A Personal Canon

IMG_0422As I begin to explore different literary blogs, I have found that many of them have recently put together a “personal canon” of sorts. (Some examples: here, here, and here.) For many years, I looked to this list as something of a “canon” for myself, but I’ve found myself going back to a shorter list of books over and over. Below is a rough list of the books that come to mind as some of the most important to me. I attempted to divide them by genre at first, but I couldn’t make a clean divide between theology and philosophy, or even between theology and biography, and Rebecca West’s masterpiece does not sit easily in any genre. So I simply divided into “older” and “newer”, with a few added to the end.

Older books:

  • The Holy Bible.
  • The works of Plato and Aristotle.
  • The Iliad and the Odyssey by Homer.
  • On Christian Doctrine and the Confessions by Augustine.
  • The Philokalia (vol. 1) by Evagrius, John Cassian, et alia.
  • The Consolation of Philosophy by Boethius.
  • The Little Flowers of Saint Francis.
  • The works of Thomas Aquinas.
  • The Cloud of Unknowing.
  • The Autobiography of St Teresa of Avila.
  • Don Quixote by Cervantes.
  • The Introduction to the Devout Life by St Francis de Sales.

Newer books:

  • Black Lamb and Grey Falcon by Rebecca West.
  • Middlemarch by George Eliot.
  • The Brothers Karamazov by Fyodor Dostoevsky.
  • The stories and novels of Flannery O’Connor.
  • The Adventures of Huckleberry Finn by Mark Twain.
  • The Glass Bead Game by Hermann Hesse.
  • The Story of a Soul by St Therese of Lisieux.
  • After Virtue by Alasdair MacIntyre.
  • Development of Christian Doctrine by John Henry Newman.
  • The Russian Church and the Papacy by Vladimir Soloviev.
  • Miscellaneous writings of St Maximilian Kolbe.
  • Saint Thomas Aquinas by G.K. Chesterton.

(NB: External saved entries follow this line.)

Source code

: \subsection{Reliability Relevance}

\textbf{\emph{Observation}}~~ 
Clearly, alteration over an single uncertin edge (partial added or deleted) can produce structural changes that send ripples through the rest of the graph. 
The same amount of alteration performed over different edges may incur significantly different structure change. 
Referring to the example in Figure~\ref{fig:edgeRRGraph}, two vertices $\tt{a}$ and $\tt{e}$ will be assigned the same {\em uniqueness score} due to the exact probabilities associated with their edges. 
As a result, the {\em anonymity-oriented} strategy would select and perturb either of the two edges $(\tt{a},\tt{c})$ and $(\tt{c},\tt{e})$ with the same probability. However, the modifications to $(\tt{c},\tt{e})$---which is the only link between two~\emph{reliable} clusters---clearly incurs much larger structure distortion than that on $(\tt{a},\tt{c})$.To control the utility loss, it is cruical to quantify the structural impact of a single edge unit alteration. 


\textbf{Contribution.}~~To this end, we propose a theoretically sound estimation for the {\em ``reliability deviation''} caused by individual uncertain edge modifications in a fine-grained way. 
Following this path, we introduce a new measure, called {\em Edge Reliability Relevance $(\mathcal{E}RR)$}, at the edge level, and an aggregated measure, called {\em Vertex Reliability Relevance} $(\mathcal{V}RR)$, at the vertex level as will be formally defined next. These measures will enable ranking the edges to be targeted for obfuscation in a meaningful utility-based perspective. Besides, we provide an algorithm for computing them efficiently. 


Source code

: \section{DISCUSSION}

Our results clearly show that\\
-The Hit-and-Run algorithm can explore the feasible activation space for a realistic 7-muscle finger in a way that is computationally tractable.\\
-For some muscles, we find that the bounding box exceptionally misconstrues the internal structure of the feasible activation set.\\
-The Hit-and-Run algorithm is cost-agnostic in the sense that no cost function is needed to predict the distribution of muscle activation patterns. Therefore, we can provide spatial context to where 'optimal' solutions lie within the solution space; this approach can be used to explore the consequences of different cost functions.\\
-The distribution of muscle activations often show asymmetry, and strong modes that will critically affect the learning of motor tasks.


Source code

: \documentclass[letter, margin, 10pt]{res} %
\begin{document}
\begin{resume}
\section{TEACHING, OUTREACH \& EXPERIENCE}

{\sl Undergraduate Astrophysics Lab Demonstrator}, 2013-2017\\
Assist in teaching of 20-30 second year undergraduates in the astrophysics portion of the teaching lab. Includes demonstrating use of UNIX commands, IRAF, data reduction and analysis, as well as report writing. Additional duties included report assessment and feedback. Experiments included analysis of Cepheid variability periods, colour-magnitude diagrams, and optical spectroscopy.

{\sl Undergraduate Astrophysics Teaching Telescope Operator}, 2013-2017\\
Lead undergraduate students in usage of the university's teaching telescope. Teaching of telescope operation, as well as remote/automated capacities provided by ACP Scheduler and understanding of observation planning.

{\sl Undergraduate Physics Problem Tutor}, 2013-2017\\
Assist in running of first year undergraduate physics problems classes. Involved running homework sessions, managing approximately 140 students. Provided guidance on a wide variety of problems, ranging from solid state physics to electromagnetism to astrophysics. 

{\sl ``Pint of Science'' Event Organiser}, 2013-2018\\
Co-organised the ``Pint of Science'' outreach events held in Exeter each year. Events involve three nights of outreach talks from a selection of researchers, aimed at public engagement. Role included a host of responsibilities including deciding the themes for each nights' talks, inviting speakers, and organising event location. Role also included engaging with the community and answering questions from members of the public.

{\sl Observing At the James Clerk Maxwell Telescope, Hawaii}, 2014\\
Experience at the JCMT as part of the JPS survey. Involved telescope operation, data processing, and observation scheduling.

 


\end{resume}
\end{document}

Books that got me started:

  • Slaughterhouse-Five by Kurt Vonnegut.
  • Animal Farm by George Orwell.
  • My Name is Red by Orhan Pamuk.
  • On Writing by Stephen King.

I could have added many more books to the list (Jane Austen, Sigrid Undset, Manzoni, more George Eliot), but then it would end up being a list of all the books I have enjoyed at some point or another! Some of the titles also require some more explanation (like Soloviev), but all in good time. I’m sure this list is not yet finished.

8 thoughts on “A Personal Canon

  1. I like how you categorized your canon into three separate groups; fitting them all into one was a challenge for me as they represent different times, and meaning, in my life. We have the Bible and Brothers Karamazov in common, but I would like to read more Christian literature as you have done.


  2. I’ve been seeing this tag everywhere. I really need to do it now. Introduction to the Devout Life is one of three devotionals I come back to over and over again. The other two being (Revelation of Divine Love by Julian of Norwich and my current favorite Into Your Hands by Wilfrid Stinissen). Don Quixote was wonderful! I read it last winter. It was the perfect time of year to read it. In general, I love meta-fiction. Alas, I am not a Thomist. I took a medieval philosophy class, so I read some of his questions, but I just don’t think like a scholastic. But I’m thoroughly impressed by Thomists. Augustine’s Confessions is one of the few books I initially disliked and later become one of my favorite books. I simply was not in the right state of mind when I read it at 17. Who has ever really experienced guilt at 17?